Scan the entries that follow for the word "down", then report every line in which it appears.

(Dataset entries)

▼

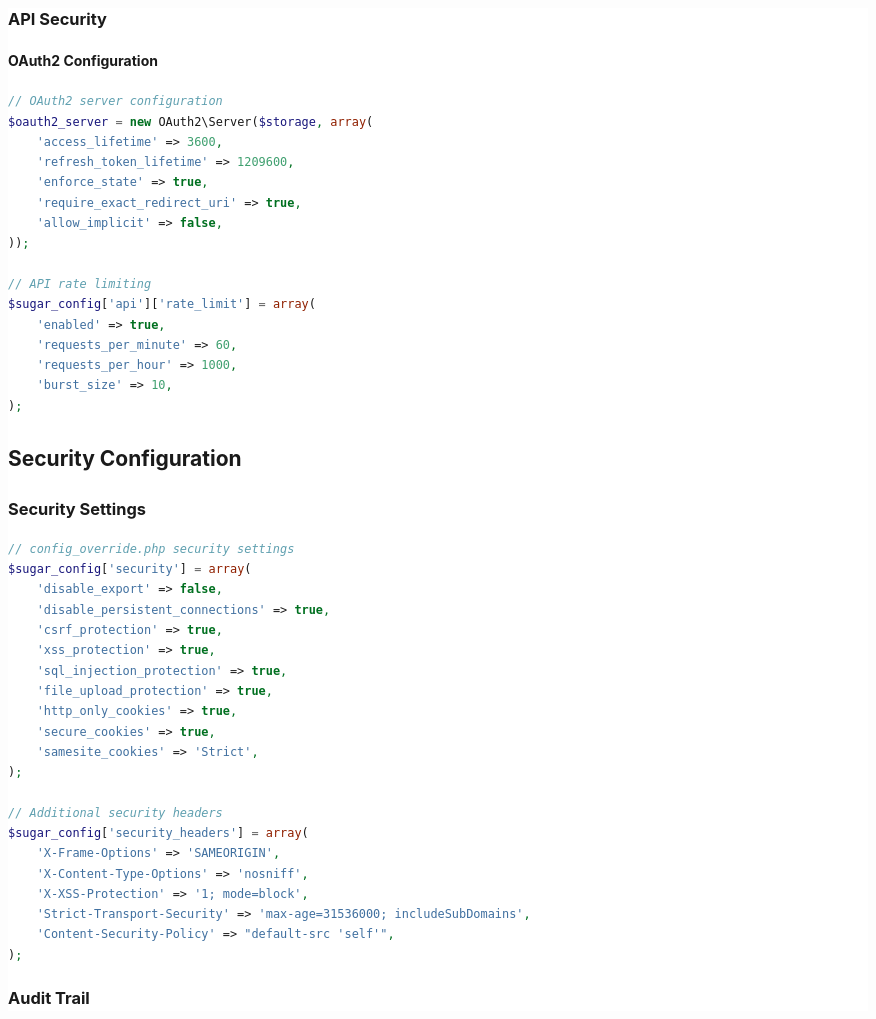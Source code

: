 ### API Security

#### OAuth2 Configuration

```php
// OAuth2 server configuration
$oauth2_server = new OAuth2\Server($storage, array(
    'access_lifetime' => 3600,
    'refresh_token_lifetime' => 1209600,
    'enforce_state' => true,
    'require_exact_redirect_uri' => true,
    'allow_implicit' => false,
));

// API rate limiting
$sugar_config['api']['rate_limit'] = array(
    'enabled' => true,
    'requests_per_minute' => 60,
    'requests_per_hour' => 1000,
    'burst_size' => 10,
);
```

## Security Configuration

### Security Settings

```php
// config_override.php security settings
$sugar_config['security'] = array(
    'disable_export' => false,
    'disable_persistent_connections' => true,
    'csrf_protection' => true,
    'xss_protection' => true,
    'sql_injection_protection' => true,
    'file_upload_protection' => true,
    'http_only_cookies' => true,
    'secure_cookies' => true,
    'samesite_cookies' => 'Strict',
);

// Additional security headers
$sugar_config['security_headers'] = array(
    'X-Frame-Options' => 'SAMEORIGIN',
    'X-Content-Type-Options' => 'nosniff',
    'X-XSS-Protection' => '1; mode=block',
    'Strict-Transport-Security' => 'max-age=31536000; includeSubDomains',
    'Content-Security-Policy' => "default-src 'self'",
);
```

### Audit Trail
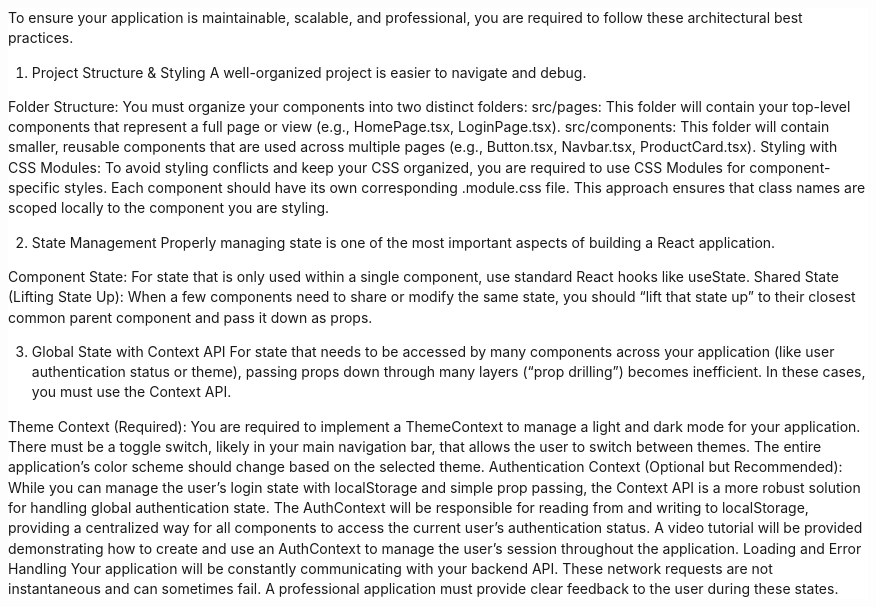 To ensure your application is maintainable, scalable, and professional, you are required to follow these architectural
best practices.

1. Project Structure & Styling
   A well-organized project is easier to navigate and debug.

Folder Structure: You must organize your components into two distinct folders:
src/pages: This folder will contain your top-level components that represent a full page or view (e.g., HomePage.tsx,
LoginPage.tsx).
src/components: This folder will contain smaller, reusable components that are used across multiple pages (e.g.,
Button.tsx, Navbar.tsx, ProductCard.tsx).
Styling with CSS Modules: To avoid styling conflicts and keep your CSS organized, you are required to use CSS Modules
for component-specific styles. Each component should have its own corresponding .module.css file. This approach ensures
that class names are scoped locally to the component you are styling.

2. State Management
   Properly managing state is one of the most important aspects of building a React application.

Component State: For state that is only used within a single component, use standard React hooks like useState.
Shared State (Lifting State Up): When a few components need to share or modify the same state, you should “lift that
state up” to their closest common parent component and pass it down as props.

3. Global State with Context API
   For state that needs to be accessed by many components across your application (like user authentication status or
   theme), passing props down through many layers (“prop drilling”) becomes inefficient. In these cases, you must use
   the Context API.

Theme Context (Required): You are required to implement a ThemeContext to manage a light and dark mode for your
application.
There must be a toggle switch, likely in your main navigation bar, that allows the user to switch between themes.
The entire application’s color scheme should change based on the selected theme.
Authentication Context (Optional but Recommended): While you can manage the user’s login state with localStorage and
simple prop passing, the Context API is a more robust solution for handling global authentication state. The AuthContext
will be responsible for reading from and writing to localStorage, providing a centralized way for all components to
access the current user’s authentication status. A video tutorial will be provided demonstrating how to create and use
an AuthContext to manage the user’s session throughout the application.
Loading and Error Handling
Your application will be constantly communicating with your backend API. These network requests are not instantaneous
and can sometimes fail. A professional application must provide clear feedback to the user during these states.
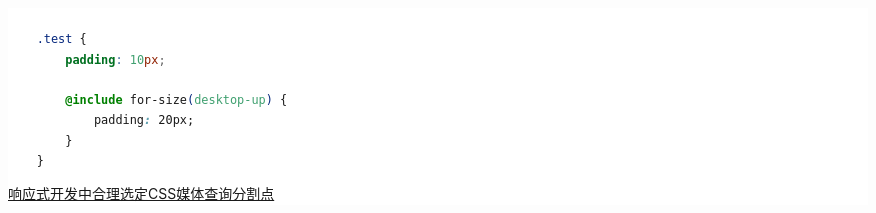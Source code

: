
 ```css

	.test {
		padding: 10px;
		
		@include for-size(desktop-up) {
			padding: 20px;
		}
	}
```

[响应式开发中合理选定CSS媒体查询分割点](https://segmentfault.com/a/1190000007567739)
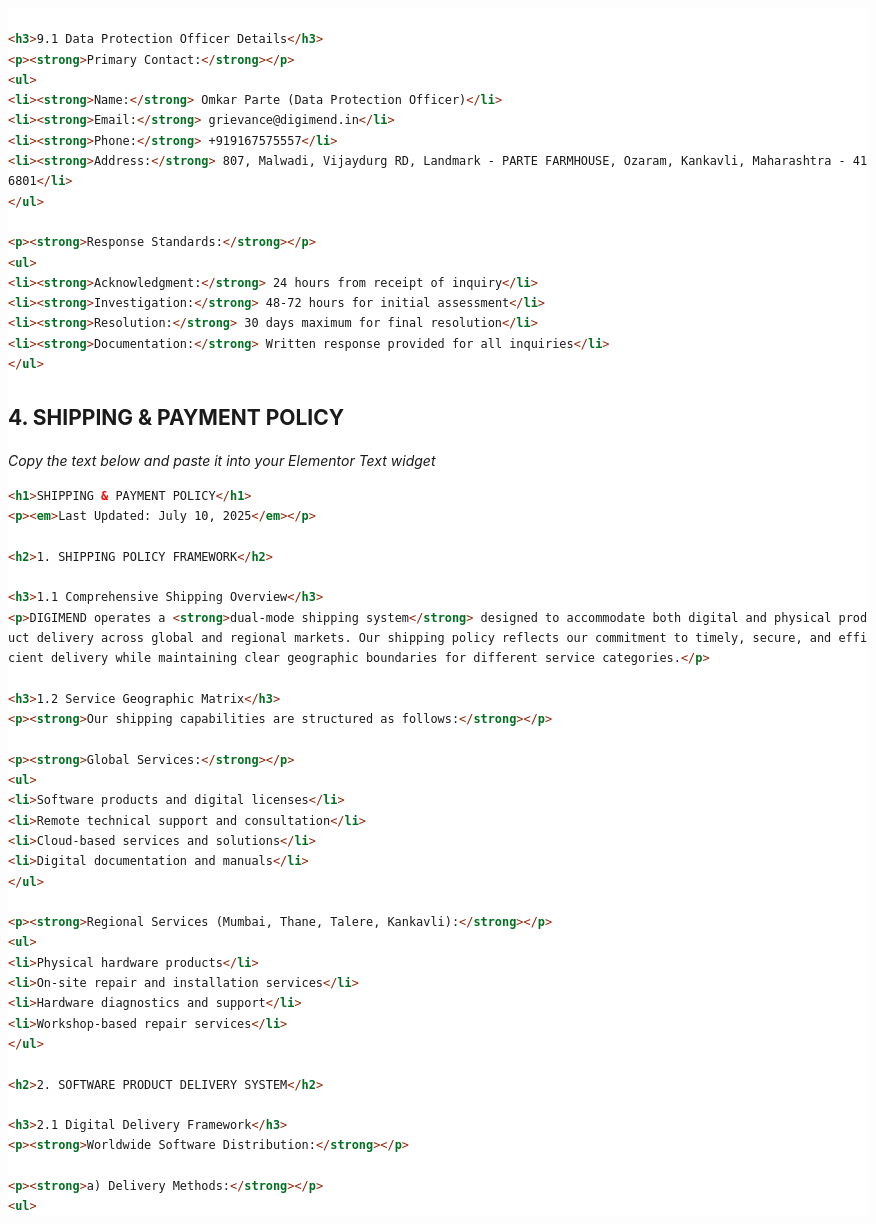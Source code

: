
 ```html

<h3>9.1 Data Protection Officer Details</h3>
<p><strong>Primary Contact:</strong></p>
<ul>
<li><strong>Name:</strong> Omkar Parte (Data Protection Officer)</li>
<li><strong>Email:</strong> grievance@digimend.in</li>
<li><strong>Phone:</strong> +919167575557</li>
<li><strong>Address:</strong> 807, Malwadi, Vijaydurg RD, Landmark - PARTE FARMHOUSE, Ozaram, Kankavli, Maharashtra - 416801</li>
</ul>

<p><strong>Response Standards:</strong></p>
<ul>
<li><strong>Acknowledgment:</strong> 24 hours from receipt of inquiry</li>
<li><strong>Investigation:</strong> 48-72 hours for initial assessment</li>
<li><strong>Resolution:</strong> 30 days maximum for final resolution</li>
<li><strong>Documentation:</strong> Written response provided for all inquiries</li>
</ul>
```


## 4. **SHIPPING \& PAYMENT POLICY**

*Copy the text below and paste it into your Elementor Text widget*

```html
<h1>SHIPPING & PAYMENT POLICY</h1>
<p><em>Last Updated: July 10, 2025</em></p>

<h2>1. SHIPPING POLICY FRAMEWORK</h2>

<h3>1.1 Comprehensive Shipping Overview</h3>
<p>DIGIMEND operates a <strong>dual-mode shipping system</strong> designed to accommodate both digital and physical product delivery across global and regional markets. Our shipping policy reflects our commitment to timely, secure, and efficient delivery while maintaining clear geographic boundaries for different service categories.</p>

<h3>1.2 Service Geographic Matrix</h3>
<p><strong>Our shipping capabilities are structured as follows:</strong></p>

<p><strong>Global Services:</strong></p>
<ul>
<li>Software products and digital licenses</li>
<li>Remote technical support and consultation</li>
<li>Cloud-based services and solutions</li>
<li>Digital documentation and manuals</li>
</ul>

<p><strong>Regional Services (Mumbai, Thane, Talere, Kankavli):</strong></p>
<ul>
<li>Physical hardware products</li>
<li>On-site repair and installation services</li>
<li>Hardware diagnostics and support</li>
<li>Workshop-based repair services</li>
</ul>

<h2>2. SOFTWARE PRODUCT DELIVERY SYSTEM</h2>

<h3>2.1 Digital Delivery Framework</h3>
<p><strong>Worldwide Software Distribution:</strong></p>

<p><strong>a) Delivery Methods:</strong></p>
<ul>
```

▲

_Answer to this exercise_:
state up” to their closest common parent component and pass it down as props.
   theme), passing props down through many layers (“prop drilling”) becomes inefficient. In these cases, you must use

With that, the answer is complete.